Raw data Block Start

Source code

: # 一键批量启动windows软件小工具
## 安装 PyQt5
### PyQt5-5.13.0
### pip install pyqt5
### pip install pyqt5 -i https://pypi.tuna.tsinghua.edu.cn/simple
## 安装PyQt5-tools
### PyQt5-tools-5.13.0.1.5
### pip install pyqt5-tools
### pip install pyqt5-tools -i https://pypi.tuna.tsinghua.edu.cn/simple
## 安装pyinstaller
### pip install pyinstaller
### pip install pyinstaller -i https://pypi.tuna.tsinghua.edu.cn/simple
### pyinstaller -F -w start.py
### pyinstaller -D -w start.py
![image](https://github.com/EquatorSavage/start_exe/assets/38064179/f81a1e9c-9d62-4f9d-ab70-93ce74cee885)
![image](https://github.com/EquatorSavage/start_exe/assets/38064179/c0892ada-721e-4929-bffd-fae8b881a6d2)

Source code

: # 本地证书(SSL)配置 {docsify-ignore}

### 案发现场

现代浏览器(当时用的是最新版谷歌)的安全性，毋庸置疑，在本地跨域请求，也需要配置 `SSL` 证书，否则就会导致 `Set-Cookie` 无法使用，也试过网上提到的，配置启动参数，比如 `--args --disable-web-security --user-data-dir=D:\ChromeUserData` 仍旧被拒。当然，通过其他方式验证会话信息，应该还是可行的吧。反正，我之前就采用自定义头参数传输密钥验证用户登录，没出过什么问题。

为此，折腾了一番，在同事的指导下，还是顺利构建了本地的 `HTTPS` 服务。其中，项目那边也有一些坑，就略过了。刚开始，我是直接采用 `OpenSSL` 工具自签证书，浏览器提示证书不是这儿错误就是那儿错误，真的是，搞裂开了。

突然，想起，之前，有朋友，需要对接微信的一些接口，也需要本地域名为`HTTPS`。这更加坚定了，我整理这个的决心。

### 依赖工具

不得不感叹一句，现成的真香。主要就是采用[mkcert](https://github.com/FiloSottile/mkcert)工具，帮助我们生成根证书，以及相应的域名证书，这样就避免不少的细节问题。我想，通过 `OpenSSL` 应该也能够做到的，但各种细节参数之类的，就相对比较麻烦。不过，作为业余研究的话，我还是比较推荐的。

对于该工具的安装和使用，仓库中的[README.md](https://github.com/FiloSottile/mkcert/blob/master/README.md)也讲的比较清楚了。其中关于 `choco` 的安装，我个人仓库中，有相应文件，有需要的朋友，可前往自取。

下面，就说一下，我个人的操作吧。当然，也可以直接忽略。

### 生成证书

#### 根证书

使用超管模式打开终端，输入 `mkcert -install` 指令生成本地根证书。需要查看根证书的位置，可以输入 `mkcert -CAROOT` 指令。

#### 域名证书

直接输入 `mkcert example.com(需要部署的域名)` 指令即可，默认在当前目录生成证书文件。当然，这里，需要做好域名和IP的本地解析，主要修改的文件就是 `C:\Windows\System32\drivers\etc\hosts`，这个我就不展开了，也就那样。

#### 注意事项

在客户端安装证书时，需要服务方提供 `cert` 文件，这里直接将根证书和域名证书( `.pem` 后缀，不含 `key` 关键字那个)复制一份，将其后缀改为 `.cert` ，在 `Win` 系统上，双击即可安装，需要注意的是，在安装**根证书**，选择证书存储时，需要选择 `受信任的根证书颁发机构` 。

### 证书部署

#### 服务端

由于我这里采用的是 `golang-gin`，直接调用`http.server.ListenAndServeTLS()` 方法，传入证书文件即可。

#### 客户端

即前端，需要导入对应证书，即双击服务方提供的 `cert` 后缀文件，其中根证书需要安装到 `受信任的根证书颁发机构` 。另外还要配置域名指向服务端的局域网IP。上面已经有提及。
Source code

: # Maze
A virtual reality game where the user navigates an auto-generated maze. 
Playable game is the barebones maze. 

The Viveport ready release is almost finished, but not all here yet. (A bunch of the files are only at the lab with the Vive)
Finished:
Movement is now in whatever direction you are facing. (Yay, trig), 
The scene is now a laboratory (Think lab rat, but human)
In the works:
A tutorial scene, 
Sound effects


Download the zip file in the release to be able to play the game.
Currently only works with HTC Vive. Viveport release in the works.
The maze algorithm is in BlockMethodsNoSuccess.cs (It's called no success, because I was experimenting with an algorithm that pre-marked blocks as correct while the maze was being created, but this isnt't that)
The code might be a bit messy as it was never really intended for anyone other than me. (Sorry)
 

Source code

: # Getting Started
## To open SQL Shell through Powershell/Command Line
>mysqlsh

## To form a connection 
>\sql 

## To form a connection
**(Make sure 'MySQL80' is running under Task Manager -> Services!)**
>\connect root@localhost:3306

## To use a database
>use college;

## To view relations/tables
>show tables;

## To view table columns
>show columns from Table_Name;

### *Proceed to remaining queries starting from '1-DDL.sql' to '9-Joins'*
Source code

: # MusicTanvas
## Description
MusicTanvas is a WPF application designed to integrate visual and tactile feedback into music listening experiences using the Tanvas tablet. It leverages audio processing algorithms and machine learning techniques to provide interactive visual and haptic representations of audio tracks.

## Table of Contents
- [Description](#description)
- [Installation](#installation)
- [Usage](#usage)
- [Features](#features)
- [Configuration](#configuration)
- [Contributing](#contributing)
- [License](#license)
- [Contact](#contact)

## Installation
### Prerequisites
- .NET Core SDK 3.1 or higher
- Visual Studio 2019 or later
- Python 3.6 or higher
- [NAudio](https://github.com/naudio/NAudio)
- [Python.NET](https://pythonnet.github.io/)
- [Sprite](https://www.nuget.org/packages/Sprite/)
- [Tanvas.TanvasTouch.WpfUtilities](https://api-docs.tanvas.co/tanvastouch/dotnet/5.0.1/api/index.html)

Raw data Block End

** Instructions to follow **
With no words changed, transcribe the records above.

** Result **
Source code

: # 一键批量启动windows软件小工具
## 安装 PyQt5
### PyQt5-5.13.0
### pip install pyqt5
### pip install pyqt5 -i https://pypi.tuna.tsinghua.edu.cn/simple
## 安装PyQt5-tools
### PyQt5-tools-5.13.0.1.5
### pip install pyqt5-tools
### pip install pyqt5-tools -i https://pypi.tuna.tsinghua.edu.cn/simple
## 安装pyinstaller
### pip install pyinstaller
### pip install pyinstaller -i https://pypi.tuna.tsinghua.edu.cn/simple
### pyinstaller -F -w start.py
### pyinstaller -D -w start.py
![image](https://github.com/EquatorSavage/start_exe/assets/38064179/f81a1e9c-9d62-4f9d-ab70-93ce74cee885)
![image](https://github.com/EquatorSavage/start_exe/assets/38064179/c0892ada-721e-4929-bffd-fae8b881a6d2)

Source code

: # 本地证书(SSL)配置 {docsify-ignore}

### 案发现场

现代浏览器(当时用的是最新版谷歌)的安全性，毋庸置疑，在本地跨域请求，也需要配置 `SSL` 证书，否则就会导致 `Set-Cookie` 无法使用，也试过网上提到的，配置启动参数，比如 `--args --disable-web-security --user-data-dir=D:\ChromeUserData` 仍旧被拒。当然，通过其他方式验证会话信息，应该还是可行的吧。反正，我之前就采用自定义头参数传输密钥验证用户登录，没出过什么问题。

为此，折腾了一番，在同事的指导下，还是顺利构建了本地的 `HTTPS` 服务。其中，项目那边也有一些坑，就略过了。刚开始，我是直接采用 `OpenSSL` 工具自签证书，浏览器提示证书不是这儿错误就是那儿错误，真的是，搞裂开了。

突然，想起，之前，有朋友，需要对接微信的一些接口，也需要本地域名为`HTTPS`。这更加坚定了，我整理这个的决心。

### 依赖工具

不得不感叹一句，现成的真香。主要就是采用[mkcert](https://github.com/FiloSottile/mkcert)工具，帮助我们生成根证书，以及相应的域名证书，这样就避免不少的细节问题。我想，通过 `OpenSSL` 应该也能够做到的，但各种细节参数之类的，就相对比较麻烦。不过，作为业余研究的话，我还是比较推荐的。

对于该工具的安装和使用，仓库中的[README.md](https://github.com/FiloSottile/mkcert/blob/master/README.md)也讲的比较清楚了。其中关于 `choco` 的安装，我个人仓库中，有相应文件，有需要的朋友，可前往自取。

下面，就说一下，我个人的操作吧。当然，也可以直接忽略。

### 生成证书

#### 根证书

使用超管模式打开终端，输入 `mkcert -install` 指令生成本地根证书。需要查看根证书的位置，可以输入 `mkcert -CAROOT` 指令。

#### 域名证书

直接输入 `mkcert example.com(需要部署的域名)` 指令即可，默认在当前目录生成证书文件。当然，这里，需要做好域名和IP的本地解析，主要修改的文件就是 `C:\Windows\System32\drivers\etc\hosts`，这个我就不展开了，也就那样。

#### 注意事项

在客户端安装证书时，需要服务方提供 `cert` 文件，这里直接将根证书和域名证书( `.pem` 后缀，不含 `key` 关键字那个)复制一份，将其后缀改为 `.cert` ，在 `Win` 系统上，双击即可安装，需要注意的是，在安装**根证书**，选择证书存储时，需要选择 `受信任的根证书颁发机构` 。

### 证书部署

#### 服务端

由于我这里采用的是 `golang-gin`，直接调用`http.server.ListenAndServeTLS()` 方法，传入证书文件即可。

#### 客户端

即前端，需要导入对应证书，即双击服务方提供的 `cert` 后缀文件，其中根证书需要安装到 `受信任的根证书颁发机构` 。另外还要配置域名指向服务端的局域网IP。上面已经有提及。
Source code

: # Maze
A virtual reality game where the user navigates an auto-generated maze. 
Playable game is the barebones maze. 

The Viveport ready release is almost finished, but not all here yet. (A bunch of the files are only at the lab with the Vive)
Finished:
Movement is now in whatever direction you are facing. (Yay, trig), 
The scene is now a laboratory (Think lab rat, but human)
In the works:
A tutorial scene, 
Sound effects


Download the zip file in the release to be able to play the game.
Currently only works with HTC Vive. Viveport release in the works.
The maze algorithm is in BlockMethodsNoSuccess.cs (It's called no success, because I was experimenting with an algorithm that pre-marked blocks as correct while the maze was being created, but this isnt't that)
The code might be a bit messy as it was never really intended for anyone other than me. (Sorry)
 

Source code

: # Getting Started
## To open SQL Shell through Powershell/Command Line
>mysqlsh

## To form a connection 
>\sql 

## To form a connection
**(Make sure 'MySQL80' is running under Task Manager -> Services!)**
>\connect root@localhost:3306

## To use a database
>use college;

## To view relations/tables
>show tables;

## To view table columns
>show columns from Table_Name;

### *Proceed to remaining queries starting from '1-DDL.sql' to '9-Joins'*
Source code

: # MusicTanvas
## Description
MusicTanvas is a WPF application designed to integrate visual and tactile feedback into music listening experiences using the Tanvas tablet. It leverages audio processing algorithms and machine learning techniques to provide interactive visual and haptic representations of audio tracks.

## Table of Contents
- [Description](#description)
- [Installation](#installation)
- [Usage](#usage)
- [Features](#features)
- [Configuration](#configuration)
- [Contributing](#contributing)
- [License](#license)
- [Contact](#contact)

## Installation
### Prerequisites
- .NET Core SDK 3.1 or higher
- Visual Studio 2019 or later
- Python 3.6 or higher
- [NAudio](https://github.com/naudio/NAudio)
- [Python.NET](https://pythonnet.github.io/)
- [Sprite](https://www.nuget.org/packages/Sprite/)
- [Tanvas.TanvasTouch.WpfUtilities](https://api-docs.tanvas.co/tanvastouch/dotnet/5.0.1/api/index.html)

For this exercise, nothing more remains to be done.